At launch the uptake in gamers streaming from Kamcord’s web app will likely be limited by the number of gamers with desktop setups that allow them to stream from a connected mobile device (mostly Twitch users and those already recording mobile gameplay for other services). But the company is planning on launching the ability to live stream directly from Android in the near future. Unfortunately it told us it’s not currently possible on iOS.
Since last checking in, Kamcord shared some stats on its service. It’s now at 1 million registered user profiles and 50 million+ videos shared. Those stats follow the company passing Twitch late year in the number of unique content creators the service has with 1.3 million and a $15 million Series B led by game publishing heavyweight GungHo announced back in December. In total, Kamcord is available in over 600+ mobile games.
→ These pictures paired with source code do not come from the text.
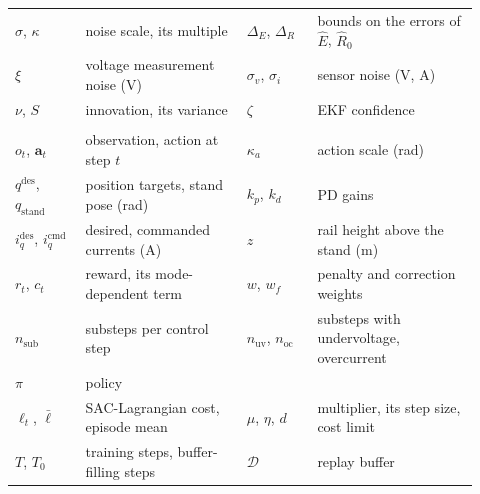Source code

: {\begin{longtable}{@{}>{\raggedright\arraybackslash}p{0.14\linewidth}>{\raggedright\arraybackslash}p{0.32\linewidth}>{\raggedright\arraybackslash}p{0.14\linewidth}>{\raggedright\arraybackslash}p{0.32\linewidth}@{}}
$\sigma$, $\kappa$ & noise scale, its multiple & $\Delta_E$, $\Delta_R$ & bounds on the errors of $\hat E$, $\hat R_0$ \\
$\xi$ & voltage measurement noise (V) & $\sigma_v$, $\sigma_i$ & sensor noise (V, A) \\
$\nu$, $S$ & innovation, its variance & $\zeta$ & EKF confidence \\[3pt]
\multicolumn{4}{@{}l}{\emph{Learning}}\\
$o_t$, $\mathbf a_t$ & observation, action at step $t$ & $\kappa_a$ & action scale (rad) \\
$q^{\mathrm{des}}$, $q_{\mathrm{stand}}$ & position targets, stand pose (rad) & $k_p$, $k_d$ & PD gains \\
$i_q^{\mathrm{des}}$, $i_q^{\mathrm{cmd}}$ & desired, commanded currents (A) & $z$ & rail height above the stand (m) \\
$r_t$, $c_t$ & reward, its mode-dependent term & $w$, $w_f$ & penalty and correction weights \\
$n_{\mathrm{sub}}$ & substeps per control step & $n_{\mathrm{uv}}$, $n_{\mathrm{oc}}$ & substeps with undervoltage, overcurrent \\
$\pi$ & policy & & \\
$\ell_t$, $\bar\ell$ & SAC-Lagrangian cost, episode mean & $\mu$, $\eta$, $d$ & multiplier, its step size, cost limit \\
$T$, $T_0$ & training steps, buffer-filling steps & $\mathcal D$ & replay buffer \\
\end{longtable}}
And mobile game streaming is likely about to be an even bigger topic of conversation as Apple prepares to introduce ReplayKit with iOS 9, its first native screen recording API for developers. Kamcord is already prepared for the introduction of the native screen recording features, however. Although its own SDK goes well beyond native screen recording features for developers and users, the company earlier this year launched support for screen recording of any game, not just those using its SDK, through Android’s screen recording API. It could make a similar move on iOS when ReplayKit is introduced.